**YOUR TASK**
Print, word for word, the opening line of the data below and every line after it through the line that contains "or draft/* branches)", but not the pictures.

INPUT MATERIAL START

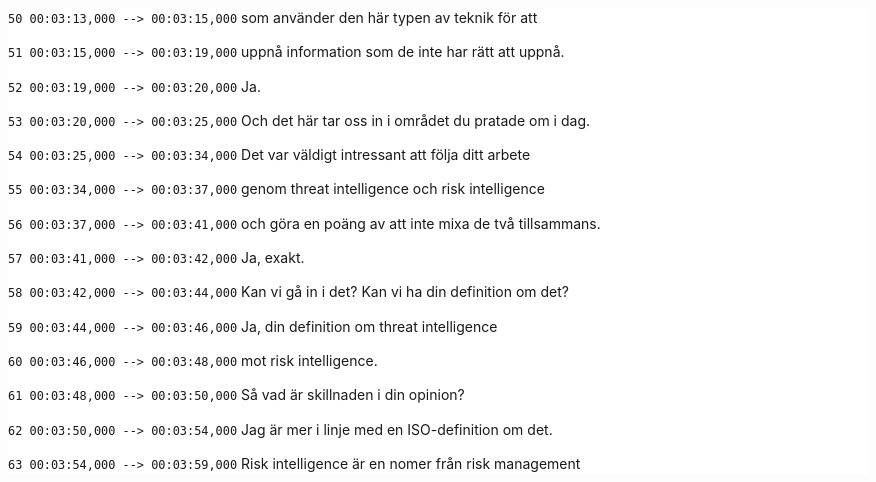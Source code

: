

`50 00:03:13,000 --> 00:03:15,000`
som använder den här typen av teknik för att



`51 00:03:15,000 --> 00:03:19,000`
uppnå information som de inte har rätt att uppnå.



`52 00:03:19,000 --> 00:03:20,000`
Ja.



`53 00:03:20,000 --> 00:03:25,000`
Och det här tar oss in i området du pratade om i dag.



`54 00:03:25,000 --> 00:03:34,000`
Det var väldigt intressant att följa ditt arbete



`55 00:03:34,000 --> 00:03:37,000`
genom threat intelligence och risk intelligence



`56 00:03:37,000 --> 00:03:41,000`
och göra en poäng av att inte mixa de två tillsammans.



`57 00:03:41,000 --> 00:03:42,000`
Ja, exakt.



`58 00:03:42,000 --> 00:03:44,000`
Kan vi gå in i det? Kan vi ha din definition om det?



`59 00:03:44,000 --> 00:03:46,000`
Ja, din definition om threat intelligence



`60 00:03:46,000 --> 00:03:48,000`
mot risk intelligence.



`61 00:03:48,000 --> 00:03:50,000`
Så vad är skillnaden i din opinion?



`62 00:03:50,000 --> 00:03:54,000`
Jag är mer i linje med en ISO-definition om det.



`63 00:03:54,000 --> 00:03:59,000`
Risk intelligence är en nomer från risk management
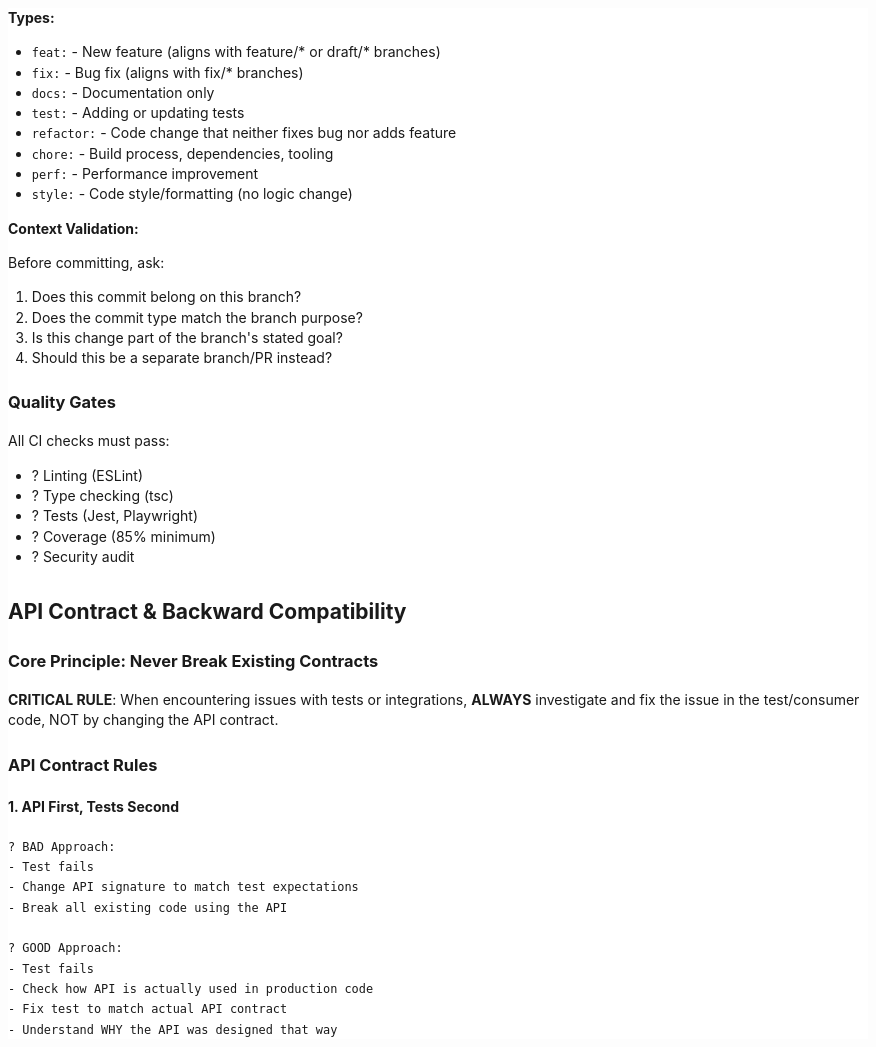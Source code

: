 **Types:**


- `feat:` - New feature (aligns with feature/* or draft/* branches)
- `fix:` - Bug fix (aligns with fix/* branches)
- `docs:` - Documentation only
- `test:` - Adding or updating tests
- `refactor:` - Code change that neither fixes bug nor adds feature
- `chore:` - Build process, dependencies, tooling
- `perf:` - Performance improvement
- `style:` - Code style/formatting (no logic change)

**Context Validation:**


Before committing, ask:
1. Does this commit belong on this branch?
2. Does the commit type match the branch purpose?
3. Is this change part of the branch's stated goal?
4. Should this be a separate branch/PR instead?

### Quality Gates
All CI checks must pass:


- ? Linting (ESLint)
- ? Type checking (tsc)
- ? Tests (Jest, Playwright)
- ? Coverage (85% minimum)
- ? Security audit

## API Contract & Backward Compatibility

### Core Principle: Never Break Existing Contracts

**CRITICAL RULE**: When encountering issues with tests or integrations, **ALWAYS** investigate and fix the issue in the test/consumer code, NOT by changing the API contract.

### API Contract Rules

#### 1. API First, Tests Second
```
? BAD Approach:
- Test fails
- Change API signature to match test expectations
- Break all existing code using the API

? GOOD Approach:
- Test fails
- Check how API is actually used in production code
- Fix test to match actual API contract
- Understand WHY the API was designed that way
```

INPUT MATERIAL END

**RESPONSE BELOW**
Source code

:

`50 00:03:13,000 --> 00:03:15,000`
som använder den här typen av teknik för att



`51 00:03:15,000 --> 00:03:19,000`
uppnå information som de inte har rätt att uppnå.



`52 00:03:19,000 --> 00:03:20,000`
Ja.



`53 00:03:20,000 --> 00:03:25,000`
Och det här tar oss in i området du pratade om i dag.



`54 00:03:25,000 --> 00:03:34,000`
Det var väldigt intressant att följa ditt arbete



`55 00:03:34,000 --> 00:03:37,000`
genom threat intelligence och risk intelligence



`56 00:03:37,000 --> 00:03:41,000`
och göra en poäng av att inte mixa de två tillsammans.



`57 00:03:41,000 --> 00:03:42,000`
Ja, exakt.



`58 00:03:42,000 --> 00:03:44,000`
Kan vi gå in i det? Kan vi ha din definition om det?



`59 00:03:44,000 --> 00:03:46,000`
Ja, din definition om threat intelligence



`60 00:03:46,000 --> 00:03:48,000`
mot risk intelligence.



`61 00:03:48,000 --> 00:03:50,000`
Så vad är skillnaden i din opinion?



`62 00:03:50,000 --> 00:03:54,000`
Jag är mer i linje med en ISO-definition om det.



`63 00:03:54,000 --> 00:03:59,000`
Risk intelligence är en nomer från risk management
Source code

: **Types:**


- `feat:` - New feature (aligns with feature/* or draft/* branches)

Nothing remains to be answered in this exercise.